AdministratorDecember 4, 2019 at 10:44 am
So happy that you articulated that you’re referencing a solution to a system of equations. I was initially thinking “the solution to a problem” (in general).
I’m definitely of the thinking that students need experiences to build their expertise and flexibility with a concept and emerging strategies.
I wonder if bulding the understanding of “solution” in the area of systems of equations could be built off of context.
In other words, let’s build on what we know “solution” to mean for all of the math problems we’ve encountered throughout our experience.
- There are 2 apples. Sonya buys 3 more apples. How many apples are there in total?
- There are 3 boxes with 12 donuts in each. How many donuts are there?
- There are 84 donuts total in 7 identical boxes. How many donuts are in 3 boxes?
- and many more…
In the above, students could probably articulate that the “solution” is the answer to the question.
When we start solving systems of equations, our definition of “solution” becomes more precise. It isn’t the answer to ANY problem, but more specific problems like this one:
- In my class, you can buy-out of a detention for $105 plus $6.25 per detention, while in Jon’s class he charges $21.50 per detention. How many detentions would you need to get so that the cost to buy-out is the same from both teachers?

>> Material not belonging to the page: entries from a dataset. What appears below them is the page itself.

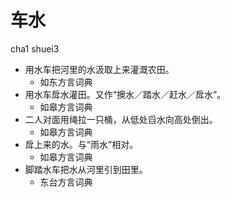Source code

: # 车水
cha1 shuei3
+ 用水车把河里的水汲取上来灌溉农田。
  * 如东方言词典
+ 用水车戽水灌田。又作“擙水／踏水／赶水／戽水”。
  * 如皋方言词典
+ 二人对面用绳拉一只桶，从低处舀水向高处倒出。
  * 如皋方言词典
+ 戽上来的水。与“雨水”相对。
  * 如皋方言词典
+ 脚踏水车把水从河里引到田里。
  * 东台方言词典
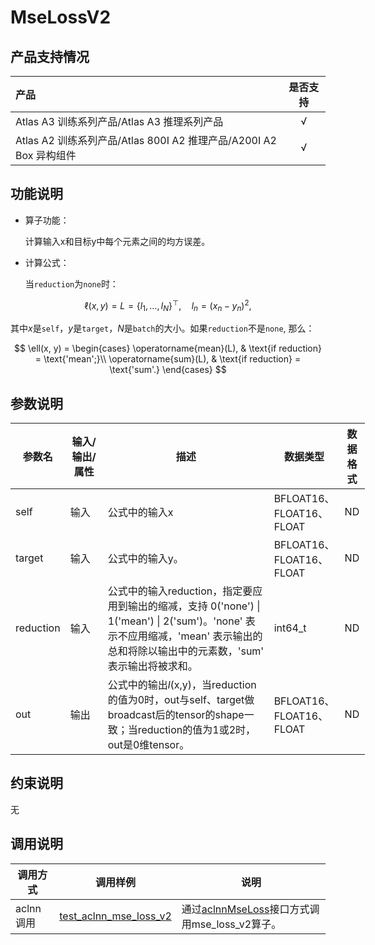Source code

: # MseLossV2

## 产品支持情况

|产品             |  是否支持  |
|:-------------------------|:----------:|
|  <term>Atlas A3 训练系列产品/Atlas A3 推理系列产品</term>   |     √    |
|  <term>Atlas A2 训练系列产品/Atlas 800I A2 推理产品/A200I A2 Box 异构组件</term>     |     √    |

## 功能说明

- 算子功能：
  
  计算输入x和目标y中每个元素之间的均方误差。

- 计算公式：
  
  当`reduction`为`none`时：

$$
  \ell(x, y) = L = \{l_1,\dots,l_N\}^\top, \quad
  l_n = \left( x_n - y_n \right)^2,
$$

  其中$x$是`self`，$y$是`target`，$N$是`batch`的大小。如果`reduction`不是`none`, 那么：

$$
  \ell(x, y) =
  \begin{cases}
      \operatorname{mean}(L), &  \text{if reduction} = \text{'mean';}\\
      \operatorname{sum}(L),  &  \text{if reduction} = \text{'sum'.}
  \end{cases}
$$

## 参数说明

<table style="undefined;table-layout: fixed; width: 1200px"><colgroup>
  <col style="width: 40px">
  <col style="width: 60px">
  <col style="width: 266px">
  <col style="width: 60px">
  <col style="width: 40px">
  </colgroup>
  <thead>
    <tr>
      <th>参数名</th>
      <th>输入/输出/属性</th>
      <th>描述</th>
      <th>数据类型</th>
      <th>数据格式</th>
    </tr></thead>
  <tbody>
    <tr>
      <td>self</td>
      <td>输入</td>
      <td>公式中的输入x </td>
      <td>BFLOAT16、FLOAT16、FLOAT</td>
      <td>ND</td>
    </tr>
    <tr>
      <td>target</td>
      <td>输入</td>
      <td>公式中的输入y。</td>
      <td>BFLOAT16、FLOAT16、FLOAT</td>
      <td>ND</td>
    </tr>
    <tr>
      <td>reduction</td>
      <td>输入</td>
      <td>公式中的输入reduction，指定要应用到输出的缩减，支持 0('none') | 1('mean') | 2('sum')。'none' 表示不应用缩减，'mean' 表示输出的总和将除以输出中的元素数，'sum' 表示输出将被求和。</td>
      <td>int64_t</td>
      <td>ND</td>
    </tr>
    <tr>
      <td>out</td>
      <td>输出</td>
      <td>公式中的输出<em>l</em>(x,y)，当reduction的值为0时，out与self、target做broadcast后的tensor的shape一致；当reduction的值为1或2时，out是0维tensor。</td>
      <td>BFLOAT16、FLOAT16、FLOAT</td>
      <td>ND</td>
    </tr>
  </tbody></table>

## 约束说明

无  

## 调用说明

| 调用方式 | 调用样例                                                                   | 说明                                                             |
|--------------|------------------------------------------------------------------------|----------------------------------------------------------------|
| aclnn调用 | [test_aclnn_mse_loss_v2](./examples/test_aclnn_mse_loss_v2.cpp) | 通过[aclnnMseLoss](../mse_loss/docs/aclnnMseLoss.md)接口方式调用mse_loss_v2算子。    |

I wonder if you were to do a bunch of exploration (sounds like you already have) of systems of equations and then give students different systems with different question “types” and basically see if they can land on the really important information that helps them answer all of those problems… Could they land on the really important “part” is where the equations are equivalent. Revealing the point of intersection “unlocks” the problem to help you solve pretty much any question that could be asked.
Any thoughts on this?